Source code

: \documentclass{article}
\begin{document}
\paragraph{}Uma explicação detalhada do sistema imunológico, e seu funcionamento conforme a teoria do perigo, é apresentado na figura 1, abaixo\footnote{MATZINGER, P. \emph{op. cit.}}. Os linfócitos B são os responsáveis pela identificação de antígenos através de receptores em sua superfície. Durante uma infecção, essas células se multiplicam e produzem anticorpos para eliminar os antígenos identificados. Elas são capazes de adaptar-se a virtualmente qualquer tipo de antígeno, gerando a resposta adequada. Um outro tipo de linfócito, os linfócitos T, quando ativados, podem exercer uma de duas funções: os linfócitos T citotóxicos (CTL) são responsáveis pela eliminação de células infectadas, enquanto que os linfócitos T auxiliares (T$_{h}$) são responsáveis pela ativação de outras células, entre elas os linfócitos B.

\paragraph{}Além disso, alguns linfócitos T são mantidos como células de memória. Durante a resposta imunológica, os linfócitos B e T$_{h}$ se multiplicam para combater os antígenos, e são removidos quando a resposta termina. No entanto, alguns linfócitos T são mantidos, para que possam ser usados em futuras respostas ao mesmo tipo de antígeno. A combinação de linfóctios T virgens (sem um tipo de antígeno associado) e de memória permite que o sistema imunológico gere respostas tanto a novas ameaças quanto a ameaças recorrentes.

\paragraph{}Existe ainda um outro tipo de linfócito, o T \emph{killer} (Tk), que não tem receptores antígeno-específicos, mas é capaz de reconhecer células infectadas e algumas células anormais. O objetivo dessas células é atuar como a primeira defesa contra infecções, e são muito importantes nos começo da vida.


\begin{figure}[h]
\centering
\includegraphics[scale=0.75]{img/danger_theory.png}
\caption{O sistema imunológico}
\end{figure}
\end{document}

### What the task requires
Every record above is to be written out exactly.

### Answer section
Source code

: \documentclass{article}
\begin{document}
\paragraph{}Uma explicação detalhada do sistema imunológico, e seu funcionamento conforme a teoria do perigo, é apresentado na figura 1, abaixo\footnote{MATZINGER, P. \emph{op. cit.}}. Os linfócitos B são os responsáveis pela identificação de antígenos através de receptores em sua superfície. Durante uma infecção, essas células se multiplicam e produzem anticorpos para eliminar os antígenos identificados. Elas são capazes de adaptar-se a virtualmente qualquer tipo de antígeno, gerando a resposta adequada. Um outro tipo de linfócito, os linfócitos T, quando ativados, podem exercer uma de duas funções: os linfócitos T citotóxicos (CTL) são responsáveis pela eliminação de células infectadas, enquanto que os linfócitos T auxiliares (T$_{h}$) são responsáveis pela ativação de outras células, entre elas os linfócitos B.

\paragraph{}Além disso, alguns linfócitos T são mantidos como células de memória. Durante a resposta imunológica, os linfócitos B e T$_{h}$ se multiplicam para combater os antígenos, e são removidos quando a resposta termina. No entanto, alguns linfócitos T são mantidos, para que possam ser usados em futuras respostas ao mesmo tipo de antígeno. A combinação de linfóctios T virgens (sem um tipo de antígeno associado) e de memória permite que o sistema imunológico gere respostas tanto a novas ameaças quanto a ameaças recorrentes.

\paragraph{}Existe ainda um outro tipo de linfócito, o T \emph{killer} (Tk), que não tem receptores antígeno-específicos, mas é capaz de reconhecer células infectadas e algumas células anormais. O objetivo dessas células é atuar como a primeira defesa contra infecções, e são muito importantes nos começo da vida.


\begin{figure}[h]
\centering
\includegraphics[scale=0.75]{img/danger_theory.png}
\caption{O sistema imunológico}
\end{figure}
\end{document}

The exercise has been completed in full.